[About this exercise]: All records, minus the pictures: write them out exactly.

[Stored items from a collection]:
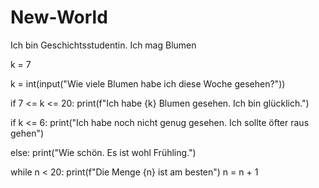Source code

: # New-World

Ich bin Geschichtsstudentin.
Ich mag Blumen

k = 7

k = int(input("Wie viele Blumen habe ich diese Woche gesehen?"))

if 7 <= k <= 20:
    print(f"Ich habe {k} Blumen gesehen. Ich bin glücklich.")

 if k <= 6:
    print("Ich habe noch nicht genug gesehen. Ich sollte öfter raus gehen")

 else:
    print("Wie schön. Es ist wohl Frühling.")

  while n < 20:
    print(f"Die Menge {n} ist am besten")
    n = n + 1

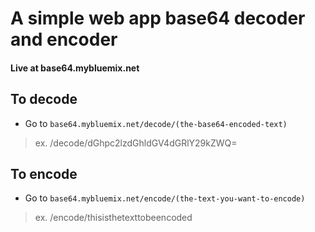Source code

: # A simple web app base64 decoder and encoder

#### Live at base64.mybluemix.net

## To decode
* Go to `base64.mybluemix.net/decode/(the-base64-encoded-text)`
>  ex. /decode/dGhpc2lzdGhldGV4dGRlY29kZWQ=

## To encode
* Go to `base64.mybluemix.net/encode/(the-text-you-want-to-encode)`
> ex. /encode/thisisthetexttobeencoded
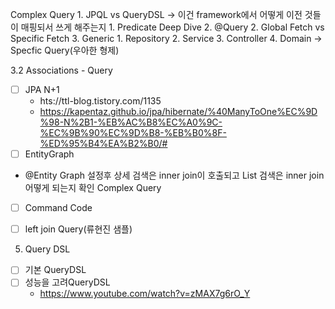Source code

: Complex Query
	1. JPQL vs QueryDSL -> 이건 framework에서 어떻게 이전 것들이 매핑되서 쓰게 해주는지
		1. Predicate Deep Dive
		2. @Query
	2. Global Fetch vs Specific Fetch
	3. Generic
		1. Repository
		2. Service
		3. Controller
	4. Domain -> Specfic Query(우아한 형제)


3.2 Associations - Query
- [ ] JPA N+1
	- hts://ttl-blog.tistory.com/1135
	- https://kapentaz.github.io/jpa/hibernate/%40ManyToOne%EC%9D%98-N%2B1-%EB%AC%B8%EC%A0%9C-%EC%9B%90%EC%9D%B8-%EB%B0%8F-%ED%95%B4%EA%B2%B0/#
- [ ] EntityGraph
- @Entity Graph 설정후 상세 검색은 inner join이 호출되고 List 검색은 inner join 어떻게 되는지 확인
Complex Query
- [ ] Command Code
- [ ] left join Query(류현진 샘플)


5. Query DSL
- [ ] 기본 QueryDSL
- [ ] 성능을 고려QueryDSL 
	- https://www.youtube.com/watch?v=zMAX7g6rO_Y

[Problem solution]:
Source code

: # New-World

Ich bin Geschichtsstudentin.
Ich mag Blumen

k = 7

k = int(input("Wie viele Blumen habe ich diese Woche gesehen?"))

if 7 <= k <= 20:
    print(f"Ich habe {k} Blumen gesehen. Ich bin glücklich.")

 if k <= 6:
    print("Ich habe noch nicht genug gesehen. Ich sollte öfter raus gehen")

 else:
    print("Wie schön. Es ist wohl Frühling.")

  while n < 20:
    print(f"Die Menge {n} ist am besten")
    n = n + 1

Source code

: # A simple web app base64 decoder and encoder

#### Live at base64.mybluemix.net

## To decode
* Go to `base64.mybluemix.net/decode/(the-base64-encoded-text)`
>  ex. /decode/dGhpc2lzdGhldGV4dGRlY29kZWQ=

## To encode
* Go to `base64.mybluemix.net/encode/(the-text-you-want-to-encode)`
> ex. /encode/thisisthetexttobeencoded
Source code

: Complex Query
	1. JPQL vs QueryDSL -> 이건 framework에서 어떻게 이전 것들이 매핑되서 쓰게 해주는지
		1. Predicate Deep Dive
		2. @Query
	2. Global Fetch vs Specific Fetch
	3. Generic
		1. Repository
		2. Service
		3. Controller
	4. Domain -> Specfic Query(우아한 형제)


3.2 Associations - Query
- [ ] JPA N+1
	- hts://ttl-blog.tistory.com/1135
	- https://kapentaz.github.io/jpa/hibernate/%40ManyToOne%EC%9D%98-N%2B1-%EB%AC%B8%EC%A0%9C-%EC%9B%90%EC%9D%B8-%EB%B0%8F-%ED%95%B4%EA%B2%B0/#
- [ ] EntityGraph
- @Entity Graph 설정후 상세 검색은 inner join이 호출되고 List 검색은 inner join 어떻게 되는지 확인
Complex Query
- [ ] Command Code
- [ ] left join Query(류현진 샘플)


5. Query DSL
- [ ] 기본 QueryDSL
- [ ] 성능을 고려QueryDSL 
	- https://www.youtube.com/watch?v=zMAX7g6rO_Y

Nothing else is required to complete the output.